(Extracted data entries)
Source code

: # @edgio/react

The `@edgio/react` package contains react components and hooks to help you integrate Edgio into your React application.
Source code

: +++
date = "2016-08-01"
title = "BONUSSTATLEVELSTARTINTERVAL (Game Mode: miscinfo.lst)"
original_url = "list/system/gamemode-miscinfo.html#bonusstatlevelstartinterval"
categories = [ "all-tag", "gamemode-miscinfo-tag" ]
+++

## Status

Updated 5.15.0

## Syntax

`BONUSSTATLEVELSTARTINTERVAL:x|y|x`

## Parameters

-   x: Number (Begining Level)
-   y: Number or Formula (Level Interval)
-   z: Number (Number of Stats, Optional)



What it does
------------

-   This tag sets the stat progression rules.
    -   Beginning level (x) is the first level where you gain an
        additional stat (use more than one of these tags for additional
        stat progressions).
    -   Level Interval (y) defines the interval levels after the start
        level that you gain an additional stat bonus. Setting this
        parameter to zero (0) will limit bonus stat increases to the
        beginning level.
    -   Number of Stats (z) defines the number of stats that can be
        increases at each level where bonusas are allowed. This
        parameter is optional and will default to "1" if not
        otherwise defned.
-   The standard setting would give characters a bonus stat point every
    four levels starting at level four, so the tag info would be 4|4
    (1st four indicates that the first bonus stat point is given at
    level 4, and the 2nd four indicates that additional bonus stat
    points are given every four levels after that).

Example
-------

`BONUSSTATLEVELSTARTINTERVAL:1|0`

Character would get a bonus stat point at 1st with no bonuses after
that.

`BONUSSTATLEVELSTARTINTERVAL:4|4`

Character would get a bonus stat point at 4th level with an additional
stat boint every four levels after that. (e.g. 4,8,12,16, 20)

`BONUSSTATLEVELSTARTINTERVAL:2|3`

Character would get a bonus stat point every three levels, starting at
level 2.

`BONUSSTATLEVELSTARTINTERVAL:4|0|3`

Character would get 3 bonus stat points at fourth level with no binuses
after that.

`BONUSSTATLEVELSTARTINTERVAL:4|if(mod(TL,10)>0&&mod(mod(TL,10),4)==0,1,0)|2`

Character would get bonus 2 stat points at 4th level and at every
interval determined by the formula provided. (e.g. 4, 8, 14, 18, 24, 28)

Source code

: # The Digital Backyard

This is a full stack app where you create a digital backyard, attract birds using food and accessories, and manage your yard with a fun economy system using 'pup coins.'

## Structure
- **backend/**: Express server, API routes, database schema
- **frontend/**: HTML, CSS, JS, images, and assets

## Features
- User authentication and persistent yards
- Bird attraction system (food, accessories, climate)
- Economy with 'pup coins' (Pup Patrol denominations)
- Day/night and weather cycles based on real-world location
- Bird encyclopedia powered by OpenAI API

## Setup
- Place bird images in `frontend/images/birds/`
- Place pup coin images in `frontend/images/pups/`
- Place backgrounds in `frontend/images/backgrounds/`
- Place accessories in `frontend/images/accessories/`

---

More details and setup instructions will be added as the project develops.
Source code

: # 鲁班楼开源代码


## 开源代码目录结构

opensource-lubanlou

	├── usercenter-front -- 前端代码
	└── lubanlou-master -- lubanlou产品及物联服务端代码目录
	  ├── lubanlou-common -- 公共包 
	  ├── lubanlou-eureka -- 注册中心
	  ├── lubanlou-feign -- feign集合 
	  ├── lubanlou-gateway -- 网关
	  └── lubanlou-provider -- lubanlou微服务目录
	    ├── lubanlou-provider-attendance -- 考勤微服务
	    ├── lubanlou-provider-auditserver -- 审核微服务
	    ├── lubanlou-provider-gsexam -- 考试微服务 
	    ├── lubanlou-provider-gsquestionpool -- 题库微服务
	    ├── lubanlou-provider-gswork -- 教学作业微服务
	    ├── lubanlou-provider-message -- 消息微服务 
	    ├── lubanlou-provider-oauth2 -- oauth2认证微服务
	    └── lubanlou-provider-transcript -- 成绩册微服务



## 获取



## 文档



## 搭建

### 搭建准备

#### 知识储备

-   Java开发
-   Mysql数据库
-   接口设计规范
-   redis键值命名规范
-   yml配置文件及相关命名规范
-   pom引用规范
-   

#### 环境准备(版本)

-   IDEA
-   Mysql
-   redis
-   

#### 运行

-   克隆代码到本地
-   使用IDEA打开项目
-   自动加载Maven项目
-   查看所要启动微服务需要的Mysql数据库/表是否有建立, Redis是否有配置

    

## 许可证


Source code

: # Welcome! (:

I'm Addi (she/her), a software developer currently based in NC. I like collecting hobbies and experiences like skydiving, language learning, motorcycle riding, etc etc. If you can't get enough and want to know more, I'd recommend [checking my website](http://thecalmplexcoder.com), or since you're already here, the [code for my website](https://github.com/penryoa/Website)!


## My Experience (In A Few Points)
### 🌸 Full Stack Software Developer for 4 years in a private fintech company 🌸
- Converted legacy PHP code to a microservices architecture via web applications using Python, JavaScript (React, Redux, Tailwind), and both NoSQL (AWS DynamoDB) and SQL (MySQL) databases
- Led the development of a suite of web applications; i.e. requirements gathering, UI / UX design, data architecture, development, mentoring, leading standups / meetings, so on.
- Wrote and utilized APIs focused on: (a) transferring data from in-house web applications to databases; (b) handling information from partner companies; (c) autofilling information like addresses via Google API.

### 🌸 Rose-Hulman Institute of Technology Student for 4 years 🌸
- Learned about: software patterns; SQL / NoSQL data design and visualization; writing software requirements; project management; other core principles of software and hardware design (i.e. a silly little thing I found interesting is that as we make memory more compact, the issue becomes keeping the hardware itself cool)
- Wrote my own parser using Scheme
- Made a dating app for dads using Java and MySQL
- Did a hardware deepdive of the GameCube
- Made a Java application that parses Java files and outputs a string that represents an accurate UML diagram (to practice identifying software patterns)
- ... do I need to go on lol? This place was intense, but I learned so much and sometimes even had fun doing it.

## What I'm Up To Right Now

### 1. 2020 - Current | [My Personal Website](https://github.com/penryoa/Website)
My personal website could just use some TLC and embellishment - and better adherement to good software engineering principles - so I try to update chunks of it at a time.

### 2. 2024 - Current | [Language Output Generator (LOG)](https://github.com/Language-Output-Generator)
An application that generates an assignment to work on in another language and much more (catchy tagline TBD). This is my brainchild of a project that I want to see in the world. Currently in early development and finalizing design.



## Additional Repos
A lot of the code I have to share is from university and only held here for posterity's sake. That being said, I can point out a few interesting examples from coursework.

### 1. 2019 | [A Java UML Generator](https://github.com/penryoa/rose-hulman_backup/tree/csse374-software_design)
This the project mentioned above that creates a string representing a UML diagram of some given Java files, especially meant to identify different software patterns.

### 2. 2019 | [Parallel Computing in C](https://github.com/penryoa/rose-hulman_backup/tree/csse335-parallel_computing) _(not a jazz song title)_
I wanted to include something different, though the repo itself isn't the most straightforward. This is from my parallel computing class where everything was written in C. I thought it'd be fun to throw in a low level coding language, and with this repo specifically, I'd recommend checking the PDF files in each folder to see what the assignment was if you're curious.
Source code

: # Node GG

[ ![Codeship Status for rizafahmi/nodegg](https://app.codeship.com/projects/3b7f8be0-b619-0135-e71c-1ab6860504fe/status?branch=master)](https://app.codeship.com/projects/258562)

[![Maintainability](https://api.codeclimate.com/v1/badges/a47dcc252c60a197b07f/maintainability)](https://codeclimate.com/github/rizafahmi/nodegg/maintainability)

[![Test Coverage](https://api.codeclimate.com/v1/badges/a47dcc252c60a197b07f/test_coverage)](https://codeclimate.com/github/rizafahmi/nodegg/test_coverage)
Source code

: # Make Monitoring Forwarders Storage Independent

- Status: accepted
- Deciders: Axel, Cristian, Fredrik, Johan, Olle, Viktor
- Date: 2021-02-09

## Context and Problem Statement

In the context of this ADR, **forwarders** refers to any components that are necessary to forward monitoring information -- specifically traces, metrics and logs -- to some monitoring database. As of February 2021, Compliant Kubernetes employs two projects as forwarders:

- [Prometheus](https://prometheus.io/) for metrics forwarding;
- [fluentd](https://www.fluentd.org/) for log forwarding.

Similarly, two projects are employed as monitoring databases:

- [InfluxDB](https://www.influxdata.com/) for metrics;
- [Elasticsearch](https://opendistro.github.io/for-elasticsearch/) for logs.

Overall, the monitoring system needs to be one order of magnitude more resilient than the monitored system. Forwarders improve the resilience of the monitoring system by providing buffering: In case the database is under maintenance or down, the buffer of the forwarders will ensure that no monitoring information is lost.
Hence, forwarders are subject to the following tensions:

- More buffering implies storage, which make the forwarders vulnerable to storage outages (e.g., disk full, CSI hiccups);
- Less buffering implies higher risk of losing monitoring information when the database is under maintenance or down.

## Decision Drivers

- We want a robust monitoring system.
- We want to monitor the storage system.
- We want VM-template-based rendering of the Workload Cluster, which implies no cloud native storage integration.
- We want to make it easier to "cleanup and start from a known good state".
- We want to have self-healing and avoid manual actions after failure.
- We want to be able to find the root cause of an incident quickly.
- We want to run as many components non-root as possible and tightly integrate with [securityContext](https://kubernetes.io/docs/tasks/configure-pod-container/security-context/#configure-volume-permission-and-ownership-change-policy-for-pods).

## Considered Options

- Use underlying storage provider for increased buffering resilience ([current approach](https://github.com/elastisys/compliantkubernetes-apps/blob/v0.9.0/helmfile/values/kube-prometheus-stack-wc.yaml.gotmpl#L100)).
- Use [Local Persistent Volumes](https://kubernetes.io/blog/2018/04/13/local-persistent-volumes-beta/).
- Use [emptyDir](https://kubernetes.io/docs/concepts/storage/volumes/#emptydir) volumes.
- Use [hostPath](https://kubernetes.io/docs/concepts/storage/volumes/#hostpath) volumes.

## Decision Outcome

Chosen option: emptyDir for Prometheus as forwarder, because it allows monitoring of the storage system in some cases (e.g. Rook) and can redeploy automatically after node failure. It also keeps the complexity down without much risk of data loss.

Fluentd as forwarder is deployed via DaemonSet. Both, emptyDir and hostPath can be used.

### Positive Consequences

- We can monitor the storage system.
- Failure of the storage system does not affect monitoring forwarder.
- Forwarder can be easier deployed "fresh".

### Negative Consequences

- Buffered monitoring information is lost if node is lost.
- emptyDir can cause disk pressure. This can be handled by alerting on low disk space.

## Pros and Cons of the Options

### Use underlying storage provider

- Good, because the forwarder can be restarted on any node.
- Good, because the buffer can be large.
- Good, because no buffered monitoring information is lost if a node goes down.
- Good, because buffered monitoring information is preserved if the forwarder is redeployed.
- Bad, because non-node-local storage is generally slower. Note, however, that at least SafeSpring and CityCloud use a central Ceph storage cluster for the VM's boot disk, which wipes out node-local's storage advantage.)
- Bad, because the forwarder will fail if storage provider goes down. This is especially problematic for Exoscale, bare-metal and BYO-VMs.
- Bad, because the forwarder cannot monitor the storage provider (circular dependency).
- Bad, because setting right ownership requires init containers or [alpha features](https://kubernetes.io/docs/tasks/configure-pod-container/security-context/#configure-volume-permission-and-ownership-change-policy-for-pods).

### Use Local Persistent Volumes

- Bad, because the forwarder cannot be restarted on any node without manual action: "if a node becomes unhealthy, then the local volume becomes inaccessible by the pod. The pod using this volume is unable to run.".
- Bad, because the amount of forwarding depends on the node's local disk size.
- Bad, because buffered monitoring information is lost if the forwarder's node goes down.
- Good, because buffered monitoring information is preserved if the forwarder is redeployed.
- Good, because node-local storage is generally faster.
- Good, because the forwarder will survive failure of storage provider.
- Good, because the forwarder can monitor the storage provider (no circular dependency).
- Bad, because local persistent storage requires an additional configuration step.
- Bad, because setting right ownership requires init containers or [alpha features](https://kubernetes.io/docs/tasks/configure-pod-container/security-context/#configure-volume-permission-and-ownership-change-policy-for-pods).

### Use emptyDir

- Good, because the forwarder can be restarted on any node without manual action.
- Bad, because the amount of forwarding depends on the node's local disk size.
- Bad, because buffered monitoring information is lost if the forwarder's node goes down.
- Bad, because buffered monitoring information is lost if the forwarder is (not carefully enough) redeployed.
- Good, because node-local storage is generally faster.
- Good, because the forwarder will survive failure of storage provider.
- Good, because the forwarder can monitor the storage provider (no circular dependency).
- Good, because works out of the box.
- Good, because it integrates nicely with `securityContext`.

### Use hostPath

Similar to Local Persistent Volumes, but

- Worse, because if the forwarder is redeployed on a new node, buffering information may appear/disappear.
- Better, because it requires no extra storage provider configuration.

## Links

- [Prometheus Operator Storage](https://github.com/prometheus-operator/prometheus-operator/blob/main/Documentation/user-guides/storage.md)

### WHAT THIS TASK INVOLVES:
In the data above, each line holding "given" is to be found and copied.

### TASK RESULT:
    (1st four indicates that the first bonus stat point is given at
    points are given every four levels after that).
This the project mentioned above that creates a string representing a UML diagram of some given Java files, especially meant to identify different software patterns.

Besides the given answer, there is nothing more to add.